When you are ready, you can view the target items by clicking on the ‘Target’s tab to bring up this view:

This panel lets you configure up to 4 different targets that will be used in your experiment. The images are actually in a drop-down list that lets you select different pictures to use.

The first time through the experiment, leave the picture for Target 1 at its default setting, the inverted (or upside down) "A." That is the target we will be using for the rest of this tutorial. Click on the Distractor tab to bring up a panel that will let you select some distractors:

This a similar panel to the targets panel, and is shown configured to display two different types of distractors: the V and the bar. For now, leave these at their defaults and click on the Do Experiment tab to bring up this panel:

The top two rows set aspects of the experiment, like the number of trials and the size of the display.
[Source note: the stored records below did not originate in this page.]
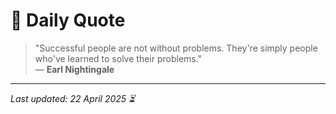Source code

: # 📜 Daily Quote

> "Successful people are not without problems. They're simply people who've learned to solve their problems."  
> — **Earl Nightingale**

---

_Last updated: 22 April 2025 ⏳_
Leave these options set the way they are and click the Start Experiment button.

A new dialog box will open up and show you the targets and distractors that you have chosen for this set of trials:

In this experiment you would be searching for the inverted A and the distractors would be the V and the horizontal bar.
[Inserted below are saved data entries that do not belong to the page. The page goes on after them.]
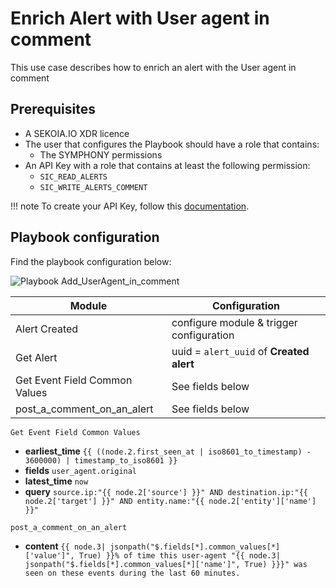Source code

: # Enrich Alert with User agent in comment

This use case describes how to enrich an alert with the User agent in comment

## Prerequisites

- A SEKOIA.IO XDR licence
- The user that configures the Playbook should have a role that contains:
	* The SYMPHONY permissions
- An API Key with a role that contains at least the following permission:
	* `SIC_READ_ALERTS`
	* `SIC_WRITE_ALERTS_COMMENT`

!!! note
    To create your API Key, follow this [documentation](../../../getting_started/generate_api_keys.md).

## Playbook configuration

Find the playbook configuration below: 

![Playbook Add_UserAgent_in_comment](docs/assets/playbooks/library/UseCases/Add_UserAgent_in_comment.md.png)

| Module | Configuration |
| --- | --- |
| Alert Created | configure module & trigger configuration |
| Get Alert | uuid = `alert_uuid` of **Created alert** |
| Get Event Field Common Values | See fields below |
| post_a_comment_on_an_alert | See fields below |



`Get Event Field Common Values`
  - **earliest_time**   `{{ ((node.2.first_seen_at | iso8601_to_timestamp) - 3600000) | timestamp_to_iso8601 }}`
  - **fields**  `user_agent.original`
  - **latest_time**    `now`    
  - **query**   `source.ip:"{{ node.2['source'] }}" AND destination.ip:"{{ node.2['target'] }}" AND entity.name:"{{ node.2['entity']['name'] }}"`
    
`post_a_comment_on_an_alert`
  - **content**  `{{ node.3| jsonpath("$.fields[*].common_values[*]['value']", True) }}% of time this user-agent "{{ node.3| jsonpath("$.fields[*].common_values[*]['name']", True) }}}" was seen on these events during the last 60 minutes.`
On each trial you will push the ‘f’ key for target present and the ‘j’ key for target absent. Put your forefingers on these two keys and press one to start.

Here is a sample trial:

In this trial you would push the ‘f’ key because the target is present. Remember to respond as fast as you can without making too many mistakes.

When you have finished with all the trials (or if you push the ‘quit early’ button), the data will be summarized in the table:

This table shows the mean reaction times for the target present and target absent trials. Traditionally researchers focus on the mean reaction times for trials with correct responses, and simply check that the accuracy is greater than about .9 (90% correct). The accuracy is lower in the example above because there are so few trials and an incorrect response really hurts overall accuracy. The standard error of the mean is shown in parentheses, which is a rough measure of how consistent the times were with each other.

Interpreting the Data

To get a complete set of data for a particular combination of target and distractor items, you would probably vary the set size and run the experiment several times. To do this, change the number of rows and columns from their current values of 8 and 8 to something smaller like 2 and 2. Re-run the experiment and look at the reaction times. Are they what you expect?
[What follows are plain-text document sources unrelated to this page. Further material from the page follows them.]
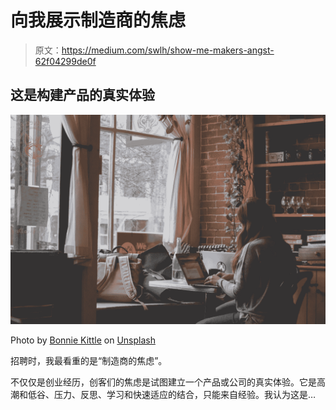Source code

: # 向我展示制造商的焦虑

> 原文：<https://medium.com/swlh/show-me-makers-angst-62f04299de0f>

## 这是构建产品的真实体验

[![](img/7c8b38844e316fee805504ad43242f90.png)](http://eepurl.com/drIF7r)

Photo by [Bonnie Kittle](https://unsplash.com/@bonniekdesign?utm_source=unsplash&utm_medium=referral&utm_content=creditCopyText) on [Unsplash](https://unsplash.com/?utm_source=unsplash&utm_medium=referral&utm_content=creditCopyText)

招聘时，我最看重的是“制造商的焦虑”。

不仅仅是创业经历，创客们的焦虑是试图建立一个产品或公司的真实体验。它是高潮和低谷、压力、反思、学习和快速适应的结合，只能来自经验。我认为这是…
To evaluate your data graphically, plot the reaction times for the target-present and target-absent trials as a function of set size. Separate lines can be used for different conditions. Here is an example:

You have done the feature search paradigm in the example above, and the text below describes conjuction searches. Note that only some research questions require looking at multiple set sizes. Often you can pick one set size and compare different types of targets and distractors. Below are some suggestions for designing your own experiments.

Addressing Theoretical Questions

The next step is for you to design your own experiment. You can do this in one of two ways. You can either use the existing images and explore different colors and shape combinations, or you can add your own images. To add your own, you need to run the program as an application and drop your images in the Targets folder which is in the Classes folder. The next time you run the program your images will show up in the list. Remember to save your images as gif or jpeg files and make them no larger than about 50x50 pixels.

To get good data, typically you’ll need approximately 40-50 target present and 40-50 target absent trials for each set size. It turns out that the differences between set sizes are fairly small, and reaction times tend to suffer from lots of different factors that make them vary from each other. Factors such as fatigue, vigilance or where your eyes are looking when the trial starts can all influence the reaction times, and so we need more trials to make these factors average out. You’ll find in general that the more trials you run the cleaner your data will appear, and it is almost always easier to run more trials than to try to make sense of noisy data.

Before generating your stimuli, it is best to come up with a research question. This is the hardest part of any research program, and also the most important. The best way to learn to create a good research question is to look at examples that are in the literature:

Are people faster to find a Q in a field of O’s than to find an O in a field of Q’s? If so, why?

Does the similarity between the distractors affect search times? Try to study this without affecting the average similarity between the target and distractors.

Is there an advantage for searching for a letter in a field of non-letters? If so, what does this tell us about the special properties of letters?

Are you faster to identify your face in a field of distractor faces than some other face as the target? If you do this, make sure that the distractor faces have similar properties as the target face. For instance, you wouldn’t want your face in color and the distractor faces in black and white. Ideally you would pick two people, take their photographs and put them in the program, and then run both people. Each person’s face would be their target item and the other person’s face would be the distractor item. See the last tab in the program for instructions on how to add your own images to the program.

What happens if you change the ratio of target present to target absent trials? Right now they are equal. If you had more target absent trials, how would this affect reaction times? How would it affect accuracy for the two conditions? Do you think this means that it affects how quickly you extract information from the display, or reflects something about the decision process?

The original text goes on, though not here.